Finance startups are aiming to democratize professional financial planning, making it affordable for everyone. But are they worth the investment?

Do you need a financial planner? A sad truth: Most people are not wealthy enough to even speak to a financial advisor, much less afford access to professional money management tools. Today, most money managers only work with you if you've already amassed a lot of money for them to manage (say, about $1 million) because they earn based on percentages. Because of the expense, it often doesn't make sense for us to pay for financial planning. Ultimately, that means as we're saving and earning, most of us are pretty much doing so in the dark.

Enter startup financial planning services—namely Facet Wealth, Stash Wealth, and Personal Capital—with an eye to democratize professional financial planning. While many Certified Financial Planners (CFPs) charge upwards of $5000 for a single comprehensive financial plan, Stash charges a flat fee of only around $1000. Facet Wealth charges a monthly subscription fee (based on individual complexity) for an ongoing relationship and unlimited meetings with your dedicated financial planner. Meanwhile, Personal Capital makes planning software free to use and offers investment advice for clients with as little as $100K to invest.

Sound too good to be true? For the right person, it might be just the thing, but the trick is figuring out if it's for you. "I love that these companies are making financial planning more accessible," says Elizabeth Windisch, CFP, of Aspen Wealth Management in Colorado. "But you want to compare costs—they can be great, but they might be more than you need."

If you're someone who is just starting out in your career, for example, you might not be ready for the kind of service these companies offer. "Early in your career, just trying to fund your 401(k), you may not need to speak to someone as often.

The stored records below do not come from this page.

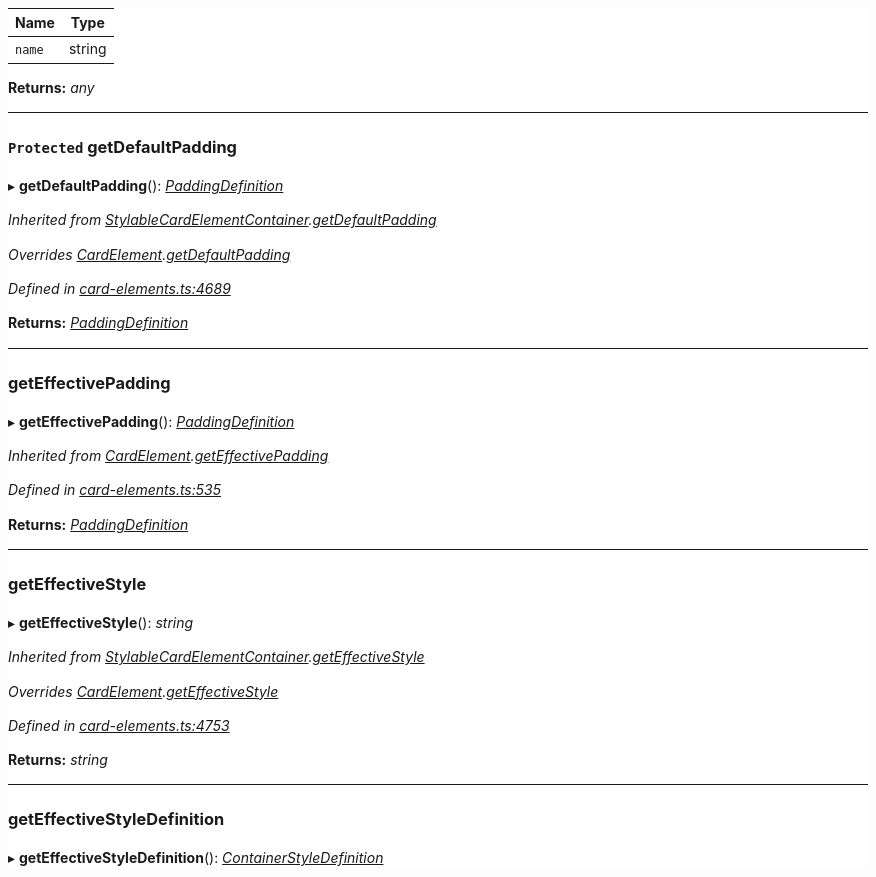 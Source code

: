 Name | Type |
------ | ------ |
`name` | string |

**Returns:** *any*

___

### `Protected` getDefaultPadding

▸ **getDefaultPadding**(): *[PaddingDefinition](paddingdefinition.md)*

*Inherited from [StylableCardElementContainer](stylablecardelementcontainer.md).[getDefaultPadding](stylablecardelementcontainer.md#protected-getdefaultpadding)*

*Overrides [CardElement](cardelement.md).[getDefaultPadding](cardelement.md#protected-getdefaultpadding)*

*Defined in [card-elements.ts:4689](https://github.com/microsoft/AdaptiveCards/blob/8588bd5ad/source/nodejs/adaptivecards/src/card-elements.ts#L4689)*

**Returns:** *[PaddingDefinition](paddingdefinition.md)*

___

###  getEffectivePadding

▸ **getEffectivePadding**(): *[PaddingDefinition](paddingdefinition.md)*

*Inherited from [CardElement](cardelement.md).[getEffectivePadding](cardelement.md#geteffectivepadding)*

*Defined in [card-elements.ts:535](https://github.com/microsoft/AdaptiveCards/blob/8588bd5ad/source/nodejs/adaptivecards/src/card-elements.ts#L535)*

**Returns:** *[PaddingDefinition](paddingdefinition.md)*

___

###  getEffectiveStyle

▸ **getEffectiveStyle**(): *string*

*Inherited from [StylableCardElementContainer](stylablecardelementcontainer.md).[getEffectiveStyle](stylablecardelementcontainer.md#geteffectivestyle)*

*Overrides [CardElement](cardelement.md).[getEffectiveStyle](cardelement.md#geteffectivestyle)*

*Defined in [card-elements.ts:4753](https://github.com/microsoft/AdaptiveCards/blob/8588bd5ad/source/nodejs/adaptivecards/src/card-elements.ts#L4753)*

**Returns:** *string*

___

###  getEffectiveStyleDefinition

▸ **getEffectiveStyleDefinition**(): *[ContainerStyleDefinition](containerstyledefinition.md)*
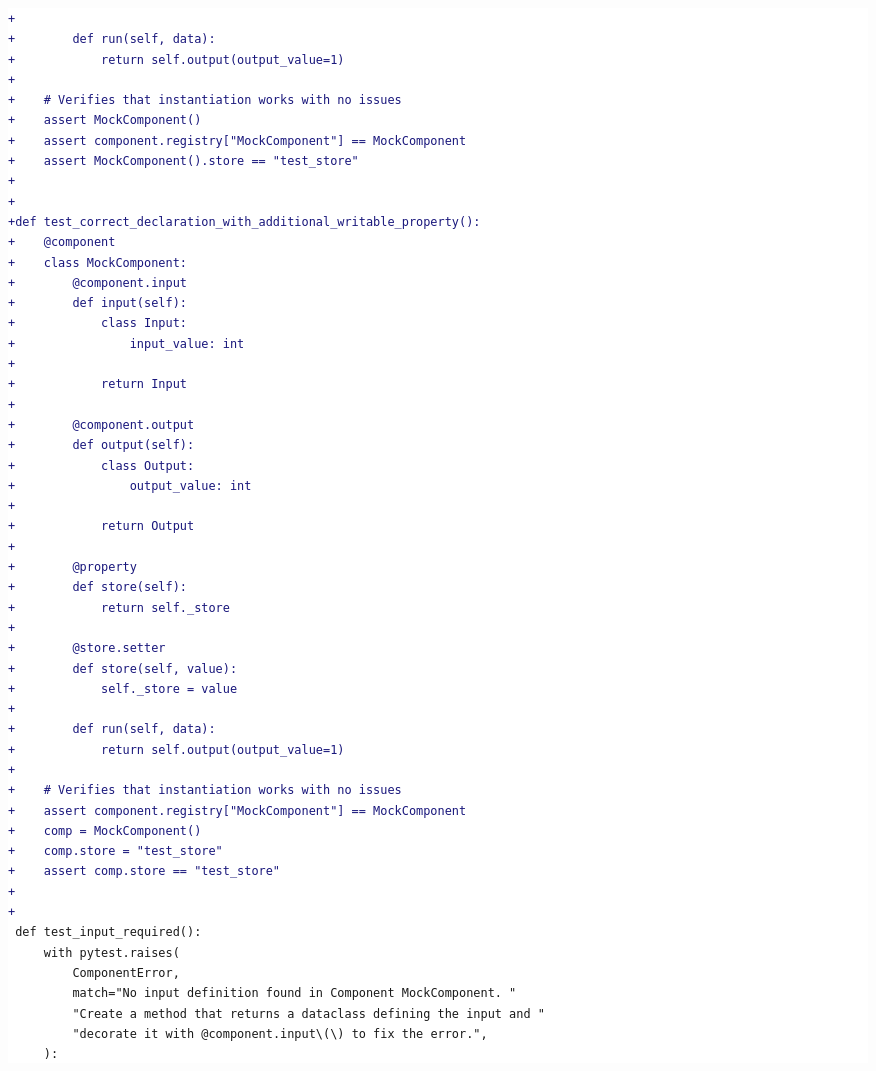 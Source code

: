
 ```diff
+
+        def run(self, data):
+            return self.output(output_value=1)
+
+    # Verifies that instantiation works with no issues
+    assert MockComponent()
+    assert component.registry["MockComponent"] == MockComponent
+    assert MockComponent().store == "test_store"
+
+
+def test_correct_declaration_with_additional_writable_property():
+    @component
+    class MockComponent:
+        @component.input
+        def input(self):
+            class Input:
+                input_value: int
+
+            return Input
+
+        @component.output
+        def output(self):
+            class Output:
+                output_value: int
+
+            return Output
+
+        @property
+        def store(self):
+            return self._store
+
+        @store.setter
+        def store(self, value):
+            self._store = value
+
+        def run(self, data):
+            return self.output(output_value=1)
+
+    # Verifies that instantiation works with no issues
+    assert component.registry["MockComponent"] == MockComponent
+    comp = MockComponent()
+    comp.store = "test_store"
+    assert comp.store == "test_store"
+
+
 def test_input_required():
     with pytest.raises(
         ComponentError,
         match="No input definition found in Component MockComponent. "
         "Create a method that returns a dataclass defining the input and "
         "decorate it with @component.input\(\) to fix the error.",
     ):
```
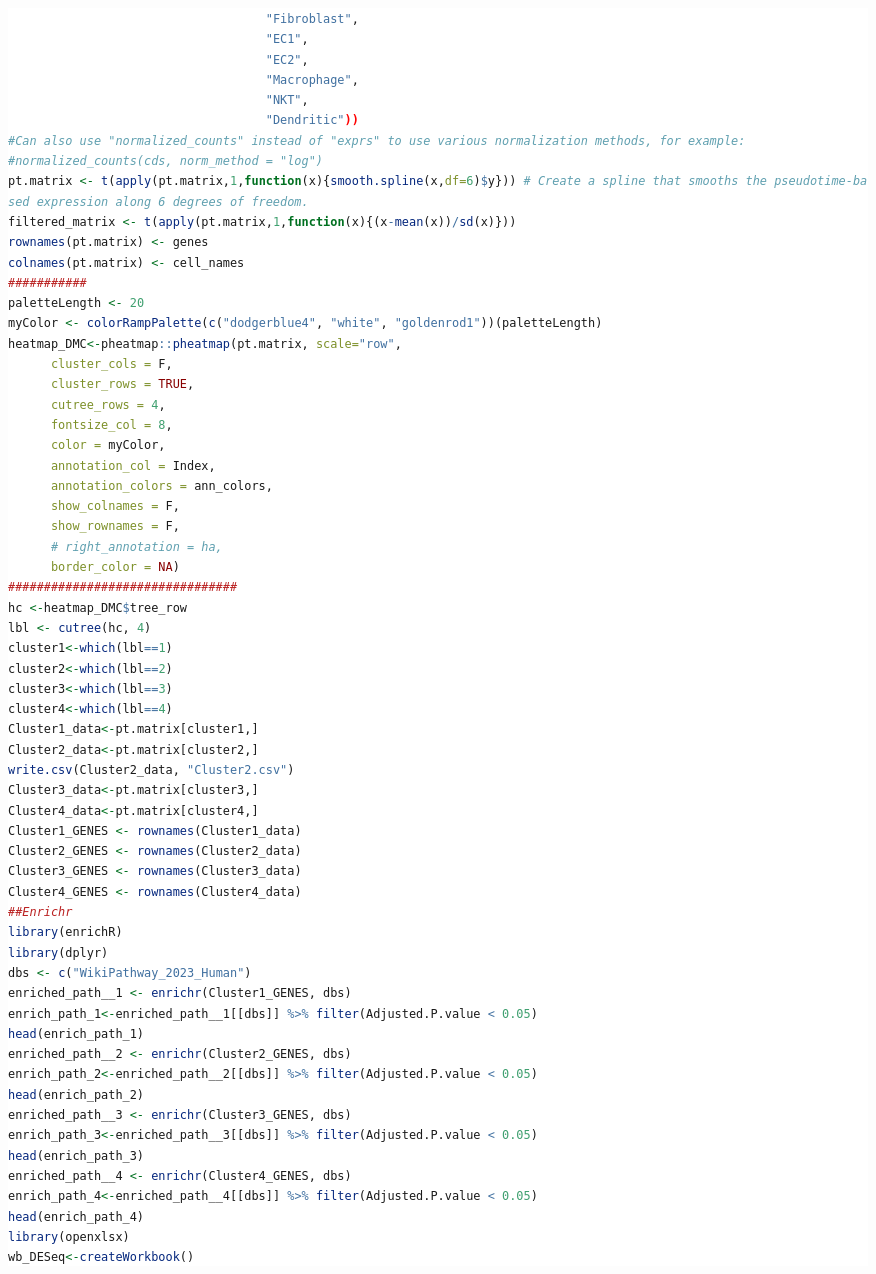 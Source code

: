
 ``` r
                                    "Fibroblast", 
                                    "EC1",
                                    "EC2",
                                    "Macrophage",
                                    "NKT",
                                    "Dendritic"))
#Can also use "normalized_counts" instead of "exprs" to use various normalization methods, for example:
#normalized_counts(cds, norm_method = "log")
pt.matrix <- t(apply(pt.matrix,1,function(x){smooth.spline(x,df=6)$y})) # Create a spline that smooths the pseudotime-based expression along 6 degrees of freedom.
filtered_matrix <- t(apply(pt.matrix,1,function(x){(x-mean(x))/sd(x)}))
rownames(pt.matrix) <- genes
colnames(pt.matrix) <- cell_names
###########
paletteLength <- 20
myColor <- colorRampPalette(c("dodgerblue4", "white", "goldenrod1"))(paletteLength)
heatmap_DMC<-pheatmap::pheatmap(pt.matrix, scale="row", 
      cluster_cols = F, 
      cluster_rows = TRUE,
      cutree_rows = 4,
      fontsize_col = 8,
      color = myColor,
      annotation_col = Index,
      annotation_colors = ann_colors,
      show_colnames = F,
      show_rownames = F,
      # right_annotation = ha,
      border_color = NA)
################################
hc <-heatmap_DMC$tree_row
lbl <- cutree(hc, 4)
cluster1<-which(lbl==1)
cluster2<-which(lbl==2)
cluster3<-which(lbl==3)
cluster4<-which(lbl==4)
Cluster1_data<-pt.matrix[cluster1,]
Cluster2_data<-pt.matrix[cluster2,]
write.csv(Cluster2_data, "Cluster2.csv")
Cluster3_data<-pt.matrix[cluster3,]
Cluster4_data<-pt.matrix[cluster4,]
Cluster1_GENES <- rownames(Cluster1_data)
Cluster2_GENES <- rownames(Cluster2_data)
Cluster3_GENES <- rownames(Cluster3_data)
Cluster4_GENES <- rownames(Cluster4_data)
##Enrichr
library(enrichR)
library(dplyr)
dbs <- c("WikiPathway_2023_Human")
enriched_path__1 <- enrichr(Cluster1_GENES, dbs)
enrich_path_1<-enriched_path__1[[dbs]] %>% filter(Adjusted.P.value < 0.05)
head(enrich_path_1)
enriched_path__2 <- enrichr(Cluster2_GENES, dbs)
enrich_path_2<-enriched_path__2[[dbs]] %>% filter(Adjusted.P.value < 0.05)
head(enrich_path_2)
enriched_path__3 <- enrichr(Cluster3_GENES, dbs)
enrich_path_3<-enriched_path__3[[dbs]] %>% filter(Adjusted.P.value < 0.05)
head(enrich_path_3)
enriched_path__4 <- enrichr(Cluster4_GENES, dbs)
enrich_path_4<-enriched_path__4[[dbs]] %>% filter(Adjusted.P.value < 0.05)
head(enrich_path_4)
library(openxlsx)
wb_DESeq<-createWorkbook()
``` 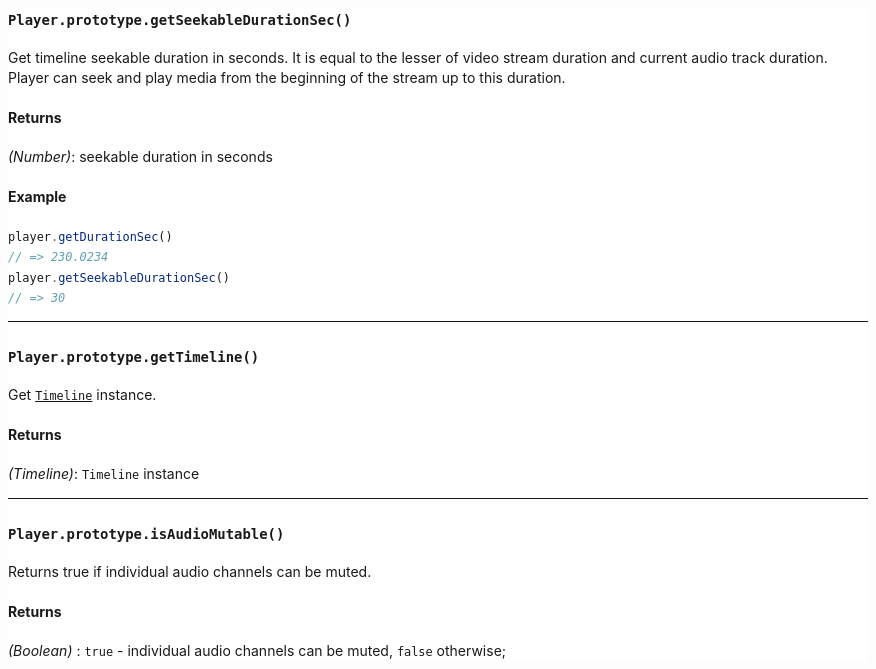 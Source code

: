 
### <a id="Player_getSeekableDurationSec"></a>`Player.prototype.getSeekableDurationSec()`
Get timeline seekable duration in seconds.
It is equal to the lesser of video stream duration and current audio track duration.
Player can seek and play media from the beginning of the stream up to this duration.

#### Returns
*(Number)*: seekable duration in seconds

#### Example

```js
player.getDurationSec()
// => 230.0234
player.getSeekableDurationSec()
// => 30
```

---

### <a id="Player_getTimeline"></a>`Player.prototype.getTimeline()`
Get [`Timeline`](Timeline.md) instance.

#### Returns
*(Timeline)*: `Timeline` instance

---

### <a id="Player_isAudioMutable"></a>`Player.prototype.isAudioMutable()`
Returns true if individual audio channels can be muted.

#### Returns
*(Boolean)* : `true` - individual audio channels can be muted, `false` otherwise;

There are a lot of financial advisors that will do flat-fee financial planning," Windisch says. "I've helped a lot of people who just need an hour or two of my time."

On the other hand, let's say you're getting more senior in your career. You've got some discretionary income (finally!), but you're trying to figure out how best to use it toward multiple financial goals: paying debt (ugh student loans!), funding your retirement, and saving for your kids' college or simply paying for daycare. On top of that, maybe you have stock options at work or a small business. (If you're a gig worker or side hustler, you have a small business.) In that case, you might benefit from having a financial planner in your corner—and perhaps one of these new companies might be a fit for you.

If you ask Windisch, the main benefit of these new financial planning services is they make finding an expert easier. "It can be overwhelming to find a financial advisor," she says, "but they make it easy." Each of the three companies we've featured works a bit differently, and we break down the basics of each.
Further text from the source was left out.